Geeft directe democratie ruimte aan demagogen?

Vaak wordt gesuggereerd dat directe democratie ruim baan zou geven aan populisten en demagogen.

In werkelijkheid hebben demagogen in een zuiver representatief systeem eerder meer mogelijkheden. Daarin bepaalt een kleine groep toppolitici wat er gebeurt en zijn burgers veroordeeld tot de zijlijn. Dit leidt bijna altijd tot onvrede onder de bevolking. De enige manier waarop ze die onvrede kunnen uiten, is door te stemmen voor populistische politici die beloven 'het zooitje' in het land wel even te zullen opruimen, als zij maar voldoende steun krijgen bij de verkiezingen. In een directe democratie hebben burgers nauwelijks behoefte aan zulke 'sterke leiders', want de burgers kunnen zelf hun oplossingen lanceren en aannemen via volksinitiatieven. In Zwitserland spelen politieke persoonlijkheden nauwelijks een rol van betekenis. Een directe democratie is veel meer issue-gericht, terwijl een zuiver representatief systeem meer persoonsgericht is.
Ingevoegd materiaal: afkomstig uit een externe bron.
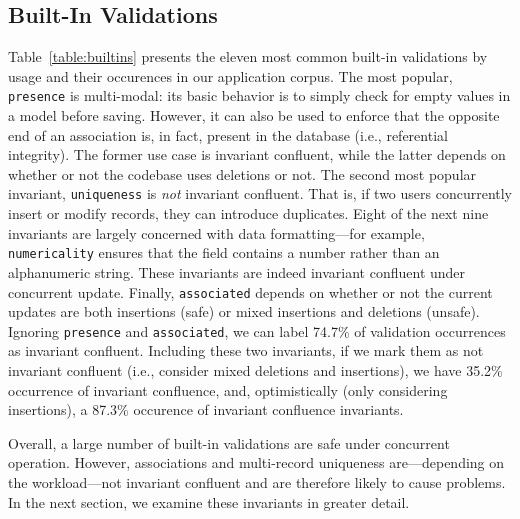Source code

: \subsection{Built-In Validations}

Table~\ref{table:builtins} presents the eleven most common built-in
validations by usage and their occurences in our application
corpus. The most popular, \texttt{presence} is multi-modal: its basic
behavior is to simply check for empty values in a model before
saving. However, it can also be used to enforce that the opposite end
of an association is, in fact, present in the database (i.e.,
referential integrity). The former use case is invariant confluent,
while the latter depends on whether or not the codebase uses deletions
or not. The second most popular invariant, \texttt{uniqueness} is
\textit{not} invariant confluent. That is, if two users concurrently
insert or modify records, they can introduce duplicates. Eight of the
next nine invariants are largely concerned with data formatting---for
example, \texttt{numericality} ensures that the field contains a
number rather than an alphanumeric string. These invariants are indeed
invariant confluent under concurrent update. Finally,
\texttt{associated} depends on whether or not the current updates are
both insertions (safe) or mixed insertions and deletions
(unsafe). Ignoring \texttt{presence} and \texttt{associated}, we can
label 74.7\% of validation occurrences as invariant
confluent. Including these two invariants, if we mark them as not
invariant confluent (i.e., consider mixed deletions and insertions),
we have 35.2\% occurrence of invariant confluence, and, optimistically
(only considering insertions), a 87.3\% occurence of invariant
confluence invariants.

Overall, a large number of built-in validations are safe under
concurrent operation. However, associations and multi-record
uniqueness are---depending on the workload---not invariant confluent
and are therefore likely to cause problems. In the next section, we
examine these invariants in greater detail.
Het is zeker waar dat allerlei dictators (Hitler, Saddam Hoessein, Pinochet, …), evenals overigens vele zich democratisch noemende regeringen in Europa, plebiscieten hebben uitgeschreven. Plebiscieten zijn volksstemmingen die door de regerende meerderheid casu quo het staatshoofd worden uitgeschreven, doorgaans met de bedoeling om een buitengewone legitimatie voor hun plannen te creëren. Meestal hebben plebiscieten een niet-bindende uitslag, worden de voorwaarden voor de geldigheid door de machthebbers van geval tot geval aangepast (zij willen immers een geldige uitslag) en niet zelden worden allerlei losstaande onderwerpen in één vraagstelling geperst waar de kiezers als totaalpakket slechts 'ja' of 'nee' tegen kunnen zeggen. Een voorbeeld van gewijzigde opkomstdrempels was het plebisciet in Litouwen in mei 2003 over EU-toetreding, waar het toestemmingsquorum voor werd afgeschaft, en het plebisciet over toetreding tot de NAVO dat in november 1997 in Hongarije werd gehouden. Een voorbeeld van het persen van veel vragen in één vraagstelling was het plebisciet dat door de Oostenrijkse regering in de herfst van 2000 gehouden werd, naar aanleiding van de sancties die Europese landen tegen Oostenrijk hadden ingesteld na de regeringsdeelname van de rechtse FPÖ. Er werden zes vragen gesteld, waarop de kiezers maar één antwoord konden geven. De eerste vraag luidde of er een einde moest komen aan de sancties, de tweede en derde vraag luidden retorisch of andere landen zich niet beter konden onthouden van bemoeienis met de Oostenrijkse regering en de andere drie vragen gingen over specifieke regelingen in een toekomstige Europese grondwet. Eén antwoord op zes losstaande vragen is niet mogelijk. Regering en parlement kunnen zo'n uitslag interpreteren zoals ze willen, en bovendien is de uitslag niet bindend. Daarnaast bestaat het referendum op volksinitiatief niet in Oostenrijk, dus staan de burgers zelf machteloos.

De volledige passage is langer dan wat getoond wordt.